The line, as well as the rest of the defense, came primarily through the draft. Jenkins, a second-round pick in 2001, is going to his second straight Pro Bowl. Right end Mike Rucker, a second-round pick in 1999, led the team in sacks with 12 despite missing two games with a sprained knee. Left end Julius Peppers, the second pick in the 2002 draft, had five of his seven sacks in the last six games.

It's an uncomfortable matchup for New England, which has two starters missing from its Opening Day offensive line, but not impossible. When center Mike Compton broke his foot in the first month, they moved center Damien Woody to left guard and plugged fifth-round draft pick Dan Koppen at center. They then handled the Titans' highly-regarded front with 38 points in a Oct. 5 victory over Tennessee.

Now the journeyman, Hochstein, is making his third NFL start in the wake of Woody's injury in the playoff opener, and the thinking is that the Pats are going to have to use Coppen in a double team of Jenkins.

"He really has the athletic ability for a big guy. Given the chance, he can really dominate," Coppen said. "I think his size and athletic ability make the difference for him. If he can get in the gap and penetrate, then he can really make a difference. He is a smart player. When he sees something, he will take advantage of it."

The Pats will no doubt attack Carolina's speed with their own speed, and have Brady working out of a spread with quick drops to multiple receivers. The Panthers will need all of the Lewis-Del Rio principles in place to stop it.

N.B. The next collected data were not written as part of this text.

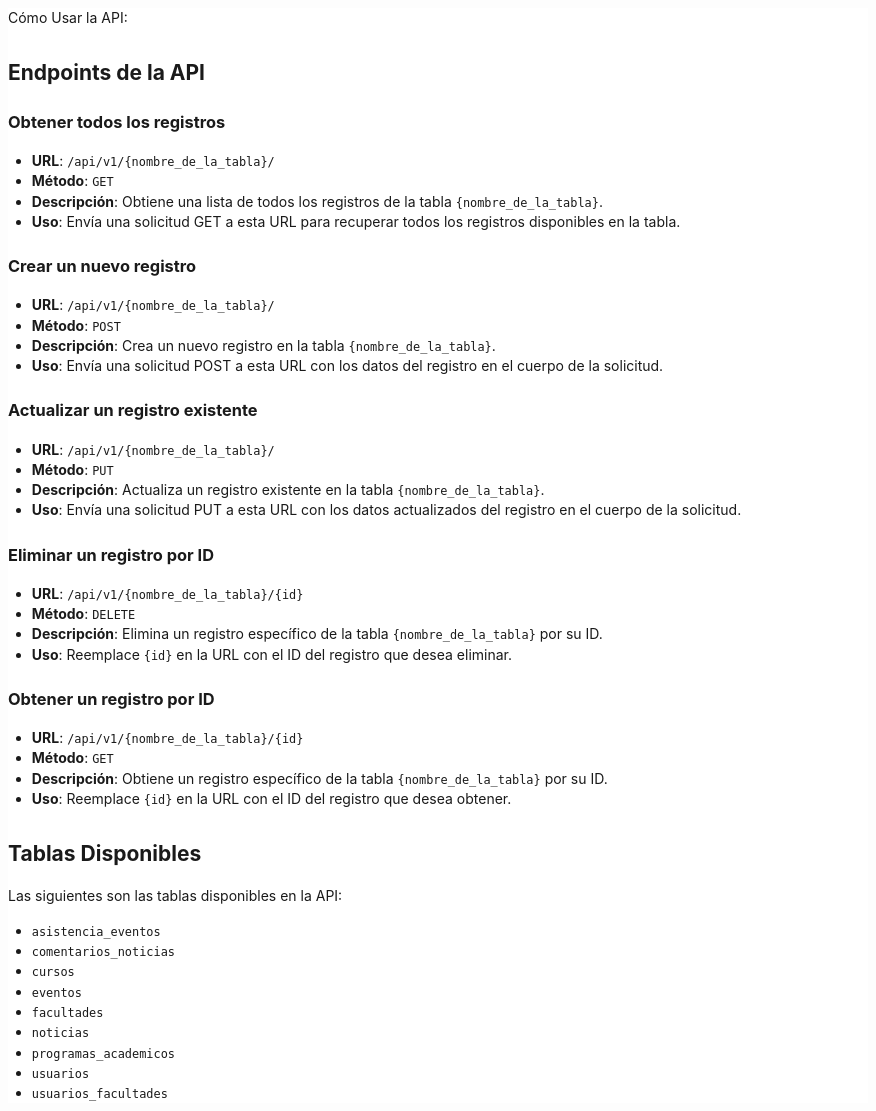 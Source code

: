 Cómo Usar la API:

## Endpoints de la API

### Obtener todos los registros

- **URL**: `/api/v1/{nombre_de_la_tabla}/`
- **Método**: `GET`
- **Descripción**: Obtiene una lista de todos los registros de la tabla `{nombre_de_la_tabla}`.
- **Uso**: Envía una solicitud GET a esta URL para recuperar todos los registros disponibles en la tabla.

### Crear un nuevo registro

- **URL**: `/api/v1/{nombre_de_la_tabla}/`
- **Método**: `POST`
- **Descripción**: Crea un nuevo registro en la tabla `{nombre_de_la_tabla}`.
- **Uso**: Envía una solicitud POST a esta URL con los datos del registro en el cuerpo de la solicitud.

### Actualizar un registro existente

- **URL**: `/api/v1/{nombre_de_la_tabla}/`
- **Método**: `PUT`
- **Descripción**: Actualiza un registro existente en la tabla `{nombre_de_la_tabla}`.
- **Uso**: Envía una solicitud PUT a esta URL con los datos actualizados del registro en el cuerpo de la solicitud.

### Eliminar un registro por ID

- **URL**: `/api/v1/{nombre_de_la_tabla}/{id}`
- **Método**: `DELETE`
- **Descripción**: Elimina un registro específico de la tabla `{nombre_de_la_tabla}` por su ID.
- **Uso**: Reemplace `{id}` en la URL con el ID del registro que desea eliminar.

### Obtener un registro por ID

- **URL**: `/api/v1/{nombre_de_la_tabla}/{id}`
- **Método**: `GET`
- **Descripción**: Obtiene un registro específico de la tabla `{nombre_de_la_tabla}` por su ID.
- **Uso**: Reemplace `{id}` en la URL con el ID del registro que desea obtener.

## Tablas Disponibles

Las siguientes son las tablas disponibles en la API:

- `asistencia_eventos`
- `comentarios_noticias`
- `cursos`
- `eventos`
- `facultades`
- `noticias`
- `programas_academicos`
- `usuarios`
- `usuarios_facultades`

"It's big on fundamentals, big on energy and effort," Del Rio said. "Some of the solid things you have to well to be a good defense in this league. You've got to tackle well, you've got to swarm to the ball, you got be sound in what you're doing. There's some blitzing. There's enough to keep teams off balance, but the less of that you have to do to generate pressure, the better you are."

It sounds like Trgovac talking about stopping Brady's quick passes as he calls on that speed and simplicity.

"You just have to get on them fast," he said. "You have to understand what they do out of certain formations and you have to make sure you make the tackles when they do catch the ball. . .They do a lot of those quick screens and your defensive linemen, if they can't get to the quarterback, they've got to turn and run and help on the tackle and possibly strip the ball loose."